FOLHA DE SP - 04/01
Assisti ao balé "O Quebra-Nozes", de Tchaikóvski, umas cinco vezes ao longo da infância, sempre no Teatro alla Scala, de Milão. E sempre em dezembro.
Resumindo a história, uma menina, Clara, pede, como presente de Natal, um quebra-nozes que tem a aparência de um soldado. O irmão de Clara quebra o braço do quebra-nozes, e Clara tenta consolar seu brinquedo. Enfim, ela sonha: chega um exército de ratazanas, e o quebra-nozes lidera os soldados que a protegem. Quando Clara acorda, ela encontra alguém que é exatamente o quebra-nozes do sonho.
Pelos sentimentos um pouco melados, pelo clima mágico e pela circunstância (o quebra-nozes é um presente de Natal e as nozes são um tira-gosto natalino), o "Quebra-Nozes" se tornou o espetáculo de Natal por definição mundo afora (no mês de dezembro inteiro, o balé da cidade de Nova York apresentou o "Quebra-Nozes", como a cada ano).
Para as crianças, à condição de elas saberem um pouco a história, o balé de Tchaikóvski não é chato. E os pais gostam de mostrar uma obra de arte a seus rebentos. Mas o que resta de uma obra de arte quando ela se torna um clichê?
Uma nota dos "Diários Íntimos" de Baudelaire diz: "Créer un poncif, c'ést le génie. Je dois créer un poncif" –criar um clichê, esse é o gênio. Preciso criar um clichê.
Nota: "poncif" é uma folha estêncil, "clichê" é uma folha estereotipada ou uma chapa fotográfica de negativo: instrumentos de repetição infinita do mesmo.
Vinda de Baudelaire, a frase talvez fosse irônica. Mas entendo que, mesmo ironicamente, ele tivesse a ambição de criar um clichê, como se essa fosse a marca do sucesso cultural.

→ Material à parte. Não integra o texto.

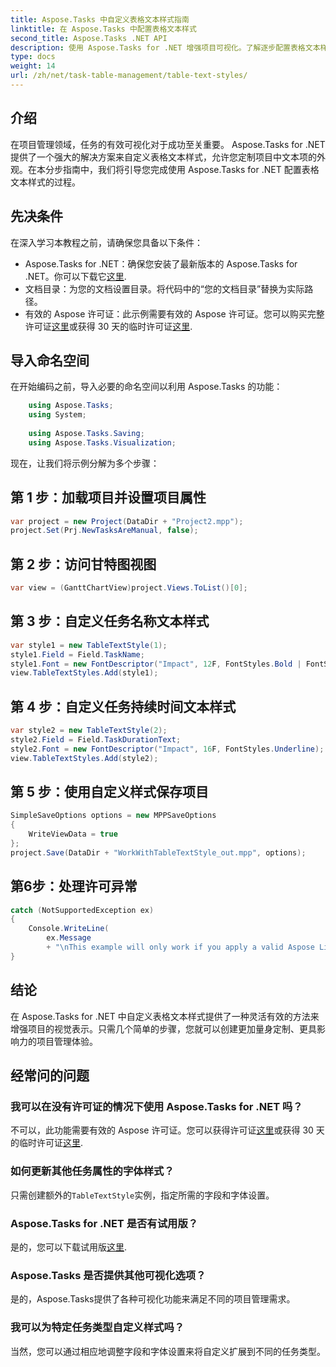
 ```yaml
---
title: Aspose.Tasks 中自定义表格文本样式指南
linktitle: 在 Aspose.Tasks 中配置表格文本样式
second_title: Aspose.Tasks .NET API
description: 使用 Aspose.Tasks for .NET 增强项目可视化。了解逐步配置表格文本样式。提高效率和演示。
type: docs
weight: 14
url: /zh/net/task-table-management/table-text-styles/
---
```

## 介绍
在项目管理领域，任务的有效可视化对于成功至关重要。 Aspose.Tasks for .NET 提供了一个强大的解决方案来自定义表格文本样式，允许您定制项目中文本项的外观。在本分步指南中，我们将引导您完成使用 Aspose.Tasks for .NET 配置表格文本样式的过程。
## 先决条件
在深入学习本教程之前，请确保您具备以下条件：
- Aspose.Tasks for .NET：确保您安装了最新版本的 Aspose.Tasks for .NET。你可以下载它[这里](https://releases.aspose.com/tasks/net/).
- 文档目录：为您的文档设置目录。将代码中的“您的文档目录”替换为实际路径。
- 有效的 Aspose 许可证：此示例需要有效的 Aspose 许可证。您可以购买完整许可证[这里](https://purchase.aspose.com/buy)或获得 30 天的临时许可证[这里](https://purchase.aspose.com/temporary-license/).
## 导入命名空间
在开始编码之前，导入必要的命名空间以利用 Aspose.Tasks 的功能：
```csharp
    using Aspose.Tasks;
    using System;
    
    using Aspose.Tasks.Saving;
    using Aspose.Tasks.Visualization;
```
现在，让我们将示例分解为多个步骤：
## 第 1 步：加载项目并设置项目属性
```csharp
var project = new Project(DataDir + "Project2.mpp");
project.Set(Prj.NewTasksAreManual, false);
```
## 第 2 步：访问甘特图视图
```csharp
var view = (GanttChartView)project.Views.ToList()[0];
```
## 第 3 步：自定义任务名称文本样式
```csharp
var style1 = new TableTextStyle(1);
style1.Field = Field.TaskName;
style1.Font = new FontDescriptor("Impact", 12F, FontStyles.Bold | FontStyles.Italic);
view.TableTextStyles.Add(style1);
```
## 第 4 步：自定义任务持续时间文本样式
```csharp
var style2 = new TableTextStyle(2);
style2.Field = Field.TaskDurationText;
style2.Font = new FontDescriptor("Impact", 16F, FontStyles.Underline);
view.TableTextStyles.Add(style2);
```
## 第 5 步：使用自定义样式保存项目
```csharp
SimpleSaveOptions options = new MPPSaveOptions
{
    WriteViewData = true
};
project.Save(DataDir + "WorkWithTableTextStyle_out.mpp", options);
```
## 第6步：处理许可异常
```csharp
catch (NotSupportedException ex)
{
    Console.WriteLine(
        ex.Message
        + "\nThis example will only work if you apply a valid Aspose License. You can purchase a full license or get a 30-day temporary license from [Aspose](http://www.aspose.com/purchase/default.aspx).");
}
```
## 结论
在 Aspose.Tasks for .NET 中自定义表格文本样式提供了一种灵活有效的方法来增强项目的视觉表示。只需几个简单的步骤，您就可以创建更加量身定制、更具影响力的项目管理体验。
## 经常问的问题
### 我可以在没有许可证的情况下使用 Aspose.Tasks for .NET 吗？
不可以，此功能需要有效的 Aspose 许可证。您可以获得许可证[这里](https://purchase.aspose.com/buy)或获得 30 天的临时许可证[这里](https://purchase.aspose.com/temporary-license/).
### 如何更新其他任务属性的字体样式？
只需创建额外的`TableTextStyle`实例，指定所需的字段和字体设置。
### Aspose.Tasks for .NET 是否有试用版？
是的，您可以下载试用版[这里](https://releases.aspose.com/).
### Aspose.Tasks 是否提供其他可视化选项？
是的，Aspose.Tasks提供了各种可视化功能来满足不同的项目管理需求。
### 我可以为特定任务类型自定义样式吗？
当然，您可以通过相应地调整字段和字体设置来将自定义扩展到不同的任务类型。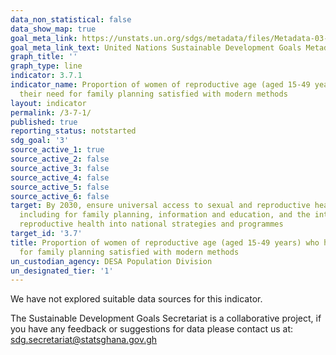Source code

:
 ```yaml
---
data_non_statistical: false
data_show_map: true
goal_meta_link: https://unstats.un.org/sdgs/metadata/files/Metadata-03-07-01.pdf
goal_meta_link_text: United Nations Sustainable Development Goals Metadata (pdf 865kB)
graph_title: ''
graph_type: line
indicator: 3.7.1
indicator_name: Proportion of women of reproductive age (aged 15-49 years) who have
  their need for family planning satisfied with modern methods
layout: indicator
permalink: /3-7-1/
published: true
reporting_status: notstarted
sdg_goal: '3'
source_active_1: true
source_active_2: false
source_active_3: false
source_active_4: false
source_active_5: false
source_active_6: false
target: By 2030, ensure universal access to sexual and reproductive health-care services,
  including for family planning, information and education, and the integration of
  reproductive health into national strategies and programmes
target_id: '3.7'
title: Proportion of women of reproductive age (aged 15-49 years) who have their need
  for family planning satisfied with modern methods
un_custodian_agency: DESA Population Division
un_designated_tier: '1'
---
```

We have not explored suitable data sources for this indicator.

The Sustainable Development Goals Secretariat is a collaborative project, if you have any feedback or suggestions for data please contact us at: sdg.secretariat@statsghana.gov.gh
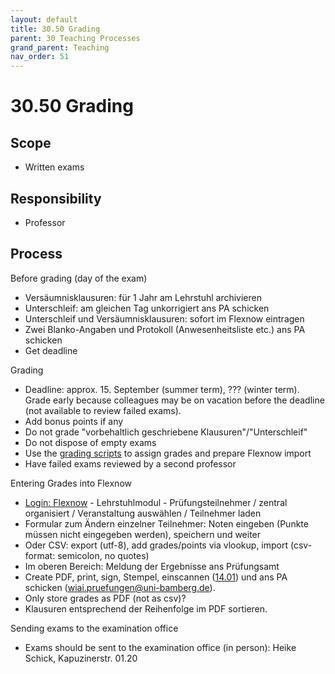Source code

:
 ```yaml
---
layout: default
title: 30.50 Grading
parent: 30 Teaching Processes
grand_parent: Teaching
nav_order: 51
---
```


# 30.50 Grading

## Scope

- Written exams

## Responsibility

- Professor

## Process

Before grading (day of the exam)

- Versäumnisklausuren: für 1 Jahr am Lehrstuhl archivieren
- Unterschleif: am gleichen Tag unkorrigiert ans PA schicken
- Unterschleif und Versäumnisklausuren: sofort im Flexnow eintragen
- Zwei Blanko-Angaben und Protokoll (Anwesenheitsliste etc.) ans PA schicken
- Get deadline

Grading

- Deadline: approx. 15. September (summer term), ??? (winter term). Grade early because colleagues may be on vacation before the deadline (not available to review failed exams).
- Add bonus points if any
- Do not grade "vorbehaltlich geschriebene Klausuren"/"Unterschleif"
- Do not dispose of empty exams
- Use the [grading scripts](https://github.com/digital-work-lab/handbook/tree/main/src/grading) to assign grades and prepare Flexnow import
- Have failed exams reviewed by a second professor

Entering Grades into Flexnow

- [Login: Flexnow](https://fn2web.zuv.uni-bamberg.de/FN2AUTH/FN2AuthServlet?op=Login) - Lehrstuhlmodul - Prüfungsteilnehmer / zentral organisiert / Veranstaltung auswählen / Teilnehmer laden
- Formular zum Ändern einzelner Teilnehmer: Noten eingeben (Punkte müssen nicht eingegeben werden), speichern und weiter
- Oder CSV: export (utf-8), add grades/points via vlookup, import (csv-format: semicolon, no quotes)
- Im oberen Bereich: Meldung der Ergebnisse ans Prüfungsamt
- Create PDF, print, sign, Stempel, einscannen ([14.01](https://nc-2272638881871040784.nextcloud-ionos.com/index.php/apps/files/?dir=/10-lab/14_grades/01_lectures&fileid=71)) und ans PA schicken (wiai.pruefungen@uni-bamberg.de).
- Only store grades as PDF (not as csv)?
- Klausuren entsprechend der Reihenfolge im PDF sortieren.

Sending exams to the examination office

- Exams should be sent to the examination office (in person): Heike Schick, Kapuzinerstr. 01.20
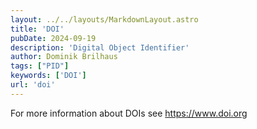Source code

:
 ```yaml
---
layout: ../../layouts/MarkdownLayout.astro
title: 'DOI'
pubDate: 2024-09-19
description: 'Digital Object Identifier'
author: Dominik Brilhaus
tags: ["PID"]
keywords: ['DOI']
url: 'doi'
---
```


For more information about DOIs see https://www.doi.org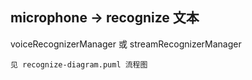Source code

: ## microphone -> recognize 文本

voiceRecognizerManager 或 streamRecognizerManager

```
见 recognize-diagram.puml 流程图
```
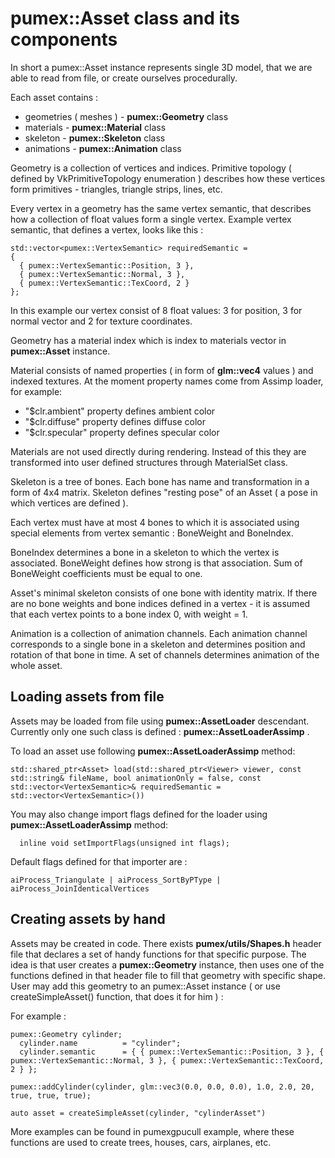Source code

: # pumex::Asset class and its components

In short a pumex::Asset instance represents single 3D model, that we are able to read from file, or create ourselves procedurally.

Each asset contains :

* geometries ( meshes ) - **pumex::Geometry** class
* materials - **pumex::Material** class
* skeleton - **pumex::Skeleton** class
* animations - **pumex::Animation** class

Geometry is a collection of vertices and indices. Primitive topology ( defined by VkPrimitiveTopology enumeration ) describes how these vertices form primitives - triangles, triangle strips, lines, etc.

Every vertex in a geometry has the same vertex semantic, that describes how a collection of float values form a single vertex. Example vertex semantic, that defines a vertex, looks like this :

```
std::vector<pumex::VertexSemantic> requiredSemantic =
{
  { pumex::VertexSemantic::Position, 3 },
  { pumex::VertexSemantic::Normal, 3 },
  { pumex::VertexSemantic::TexCoord, 2 }
};
```

In this example our vertex consist of 8 float values: 3 for position, 3 for normal vector and 2 for texture coordinates.



Geometry has a material index which is index to materials vector in **pumex::Asset** instance.

Material consists of named properties ( in form of **glm::vec4** values ) and indexed textures. At the moment property names come from Assimp loader, for example:

- "$clr.ambient" property defines ambient color
- "$clr.diffuse"  property defines diffuse color
- "$clr.specular"  property defines specular color

Materials are not used directly during rendering. Instead of this they are transformed into user defined structures through MaterialSet class.



Skeleton is a tree of bones. Each bone has name and transformation in a form of 4x4 matrix. Skeleton defines "resting pose" of an Asset ( a pose in which vertices are defined ).

Each vertex must have at most 4 bones to which it is associated using special elements from vertex semantic : BoneWeight and BoneIndex.

BoneIndex determines a bone in a skeleton to which the vertex is associated. BoneWeight defines how strong is that association. Sum of BoneWeight coefficients must be equal to one.

Asset's minimal skeleton consists of one bone with identity matrix. If there are no bone weights and bone indices defined in a vertex - it is assumed that each vertex points to a bone index 0, with weight = 1.



Animation is a collection of animation channels. Each animation channel corresponds to a single bone in a skeleton and determines position and rotation of that bone in time. A set of channels determines animation of the whole asset.



## Loading assets from file

Assets may be loaded from file using **pumex::AssetLoader** descendant. Currently only one such class is defined : **pumex::AssetLoaderAssimp** .

To load an asset use following **pumex::AssetLoaderAssimp** method:

```
std::shared_ptr<Asset> load(std::shared_ptr<Viewer> viewer, const std::string& fileName, bool animationOnly = false, const std::vector<VertexSemantic>& requiredSemantic = std::vector<VertexSemantic>())
```

You may also change import flags defined for the loader using **pumex::AssetLoaderAssimp** method:

```
  inline void setImportFlags(unsigned int flags);
```

Default flags defined for that importer are :

```
aiProcess_Triangulate | aiProcess_SortByPType | aiProcess_JoinIdenticalVertices
```



## Creating assets by hand

Assets may be created in code. There exists **pumex/utils/Shapes.h** header file that declares a set of handy functions for that specific purpose. The idea is that user creates a **pumex::Geometry** instance, then uses one of the functions defined in that header file to fill that geometry with specific shape. User may add this geometry to an pumex::Asset instance ( or use createSimpleAsset() function, that does it for him ) :

For example :

```
pumex::Geometry cylinder;
  cylinder.name          = "cylinder";
  cylinder.semantic      = { { pumex::VertexSemantic::Position, 3 }, { pumex::VertexSemantic::Normal, 3 }, { pumex::VertexSemantic::TexCoord, 2 } };

pumex::addCylinder(cylinder, glm::vec3(0.0, 0.0, 0.0), 1.0, 2.0, 20, true, true, true);

auto asset = createSimpleAsset(cylinder, "cylinderAsset")
```

More examples can be found in pumexgpucull example, where these functions are used to create trees, houses, cars, airplanes, etc.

Agora, não acho que um autor sozinho, mesmo do tamanho de Baudelaire, possa criar um clichê. Os clichês são o resultado de esforços coletivos e se afirmam porque prometem uma gratificação para todos.
O Natal, por exemplo, é um extraordinário clichê. A cada ano, desencadeado pela aproximação da festa religiosa, ele volta com o mesmo pacote de afetos e com a mesma aura. O Natal nos gratifica a todos nos fazendo acreditar que somos MUITO melhores do que somos –"melhores" significa aqui mais generosos, bondosos, caritativos e solidários. Os votos para o Ano-Novo, aliás, são outro clichê, preparado pelo clichê de Natal,
Nova York, nesta estação, é o clichê dos clichês de Natal. Os turistas deixam suas cidades decoradas de luzes, papais noéis e árvores de Natal para passear na cidade que tem a reputação de ser a mais decorada de todas.
Para os brasileiros, Nova York, nestes dias, é um imenso shopping enfeitado para o Natal, só que ao ar livre e onde, pelo frio, a neve e as renas fazem sentido. Como os shoppings brasileiros, Nova York inteira está imersa numa trilha sonora natalina permanente, da qual não há como escapar. Por sorte, em Nova York, as sirenes de ambulâncias, polícia e bombeiros quebram frequentemente o encanto, lembrando que a vida real ainda existe, atrás de "Jingle Bells" e "Noite Feliz".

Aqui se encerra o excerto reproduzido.